*What the task requires*. Omit the pictures, then reproduce every remaining record exactly.

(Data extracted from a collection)

Segment Open

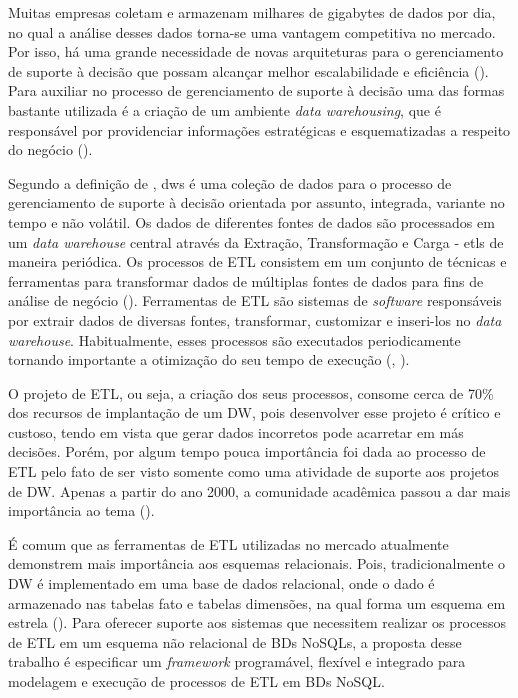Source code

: Muitas empresas coletam e armazenam milhares de gigabytes de dados por dia, no qual a análise desses dados torna-se uma vantagem competitiva no mercado. Por isso, há uma grande necessidade de novas arquiteturas para o gerenciamento de suporte à decisão que possam alcançar melhor escalabilidade e eficiência (\cite{liu:2013}). Para auxiliar no processo de gerenciamento de suporte à decisão uma das formas bastante utilizada é a criação de um ambiente \textit{data warehousing}, que é responsável por providenciar informações estratégicas e esquematizadas a respeito do negócio (\cite{dayal:1997}).

Segundo a definição de \cite{kimball:2002}, \acp{dw} é uma coleção de dados para o processo de gerenciamento de suporte à decisão orientada por assunto, integrada, variante no tempo e não volátil. Os dados de diferentes fontes de dados são processados em um \textit{data warehouse} central através da Extração, Transformação e Carga - \acp{etl} de maneira periódica. Os processos de ETL consistem em um conjunto de técnicas e ferramentas para transformar dados de múltiplas fontes de dados para fins de análise de negócio (\cite{silva:2016}). Ferramentas de ETL são sistemas de \textit{software} responsáveis por extrair dados de diversas fontes, transformar, customizar e inseri-los no \textit{data warehouse}. Habitualmente, esses processos são executados periodicamente tornando importante a otimização do seu tempo de execução (\cite{vassiliadis:2005}, \cite{silva:2016}).

O projeto de ETL, ou seja, a criação dos seus processos, consome cerca de 70\% dos recursos de implantação de um DW, pois desenvolver esse projeto é crítico e custoso, tendo em vista que gerar dados incorretos pode acarretar em más decisões. Porém, por algum tempo pouca importância foi dada ao processo de ETL pelo fato de ser visto somente como uma atividade de suporte aos projetos de DW. Apenas a partir do ano 2000, a comunidade acadêmica passou a dar mais importância ao tema (\cite{silva:2012}).

É comum que as ferramentas de ETL utilizadas no mercado atualmente demonstrem mais importância aos esquemas relacionais. Pois, tradicionalmente o DW é implementado em uma base de dados relacional, onde o dado é armazenado nas tabelas fato e tabelas dimensões, na qual forma um esquema em estrela (\cite{kimball:2002}). Para oferecer suporte aos sistemas que necessitem realizar os processos de ETL em um esquema não relacional de \acp{BDs NoSQL}, a proposta desse trabalho é especificar um \textit{framework} programável, flexível e integrado para modelagem e execução de processos de ETL em BDs NoSQL.


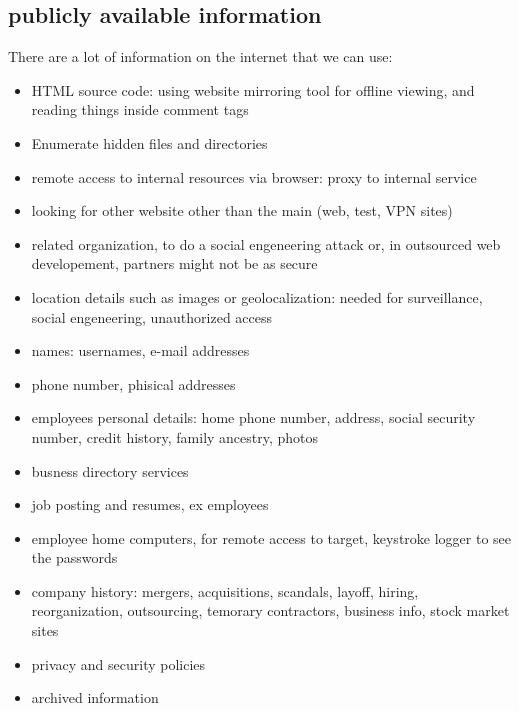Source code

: \subsection{publicly available information}
There are a lot of information on the internet that we can use:
\begin{itemize}
    \item HTML source code: using website mirroring tool for offline viewing, and reading things inside comment tags
    \item Enumerate hidden files and directories
    \item remote access to internal resources via browser: proxy to internal service
    \item looking for other website other than the main (web, test, VPN sites)
    \item related organization, to do a social engeneering attack or, in outsourced web developement, partners might not be as secure
    \item location details such as images or geolocalization: needed for surveillance, social engeneering, unauthorized access
    \item names: usernames, e-mail addresses
    \item phone number, phisical addresses
    \item employees personal details: home phone number, address, social security number, credit history, family ancestry, photos
    \item busness directory services
    \item job posting and resumes, ex employees
    \item employee home computers, for remote access to target, keystroke logger to see the passwords
    \item company history: mergers, acquisitions, scandals, layoff, hiring, reorganization, outsourcing, temorary contractors, business info, stock market sites
    \item privacy and security policies
    \item archived information
\end{itemize}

Segment Closed

*Written response*.
Source code

: Muitas empresas coletam e armazenam milhares de gigabytes de dados por dia, no qual a análise desses dados torna-se uma vantagem competitiva no mercado. Por isso, há uma grande necessidade de novas arquiteturas para o gerenciamento de suporte à decisão que possam alcançar melhor escalabilidade e eficiência (\cite{liu:2013}). Para auxiliar no processo de gerenciamento de suporte à decisão uma das formas bastante utilizada é a criação de um ambiente \textit{data warehousing}, que é responsável por providenciar informações estratégicas e esquematizadas a respeito do negócio (\cite{dayal:1997}).

Segundo a definição de \cite{kimball:2002}, \acp{dw} é uma coleção de dados para o processo de gerenciamento de suporte à decisão orientada por assunto, integrada, variante no tempo e não volátil. Os dados de diferentes fontes de dados são processados em um \textit{data warehouse} central através da Extração, Transformação e Carga - \acp{etl} de maneira periódica. Os processos de ETL consistem em um conjunto de técnicas e ferramentas para transformar dados de múltiplas fontes de dados para fins de análise de negócio (\cite{silva:2016}). Ferramentas de ETL são sistemas de \textit{software} responsáveis por extrair dados de diversas fontes, transformar, customizar e inseri-los no \textit{data warehouse}. Habitualmente, esses processos são executados periodicamente tornando importante a otimização do seu tempo de execução (\cite{vassiliadis:2005}, \cite{silva:2016}).

O projeto de ETL, ou seja, a criação dos seus processos, consome cerca de 70\% dos recursos de implantação de um DW, pois desenvolver esse projeto é crítico e custoso, tendo em vista que gerar dados incorretos pode acarretar em más decisões. Porém, por algum tempo pouca importância foi dada ao processo de ETL pelo fato de ser visto somente como uma atividade de suporte aos projetos de DW. Apenas a partir do ano 2000, a comunidade acadêmica passou a dar mais importância ao tema (\cite{silva:2012}).

É comum que as ferramentas de ETL utilizadas no mercado atualmente demonstrem mais importância aos esquemas relacionais. Pois, tradicionalmente o DW é implementado em uma base de dados relacional, onde o dado é armazenado nas tabelas fato e tabelas dimensões, na qual forma um esquema em estrela (\cite{kimball:2002}). Para oferecer suporte aos sistemas que necessitem realizar os processos de ETL em um esquema não relacional de \acp{BDs NoSQL}, a proposta desse trabalho é especificar um \textit{framework} programável, flexível e integrado para modelagem e execução de processos de ETL em BDs NoSQL.


Source code

: \subsection{publicly available information}
There are a lot of information on the internet that we can use:
\begin{itemize}
    \item HTML source code: using website mirroring tool for offline viewing, and reading things inside comment tags
    \item Enumerate hidden files and directories
    \item remote access to internal resources via browser: proxy to internal service
    \item looking for other website other than the main (web, test, VPN sites)
    \item related organization, to do a social engeneering attack or, in outsourced web developement, partners might not be as secure
    \item location details such as images or geolocalization: needed for surveillance, social engeneering, unauthorized access
    \item names: usernames, e-mail addresses
    \item phone number, phisical addresses
    \item employees personal details: home phone number, address, social security number, credit history, family ancestry, photos
    \item busness directory services
    \item job posting and resumes, ex employees
    \item employee home computers, for remote access to target, keystroke logger to see the passwords
    \item company history: mergers, acquisitions, scandals, layoff, hiring, reorganization, outsourcing, temorary contractors, business info, stock market sites
    \item privacy and security policies
    \item archived information
\end{itemize}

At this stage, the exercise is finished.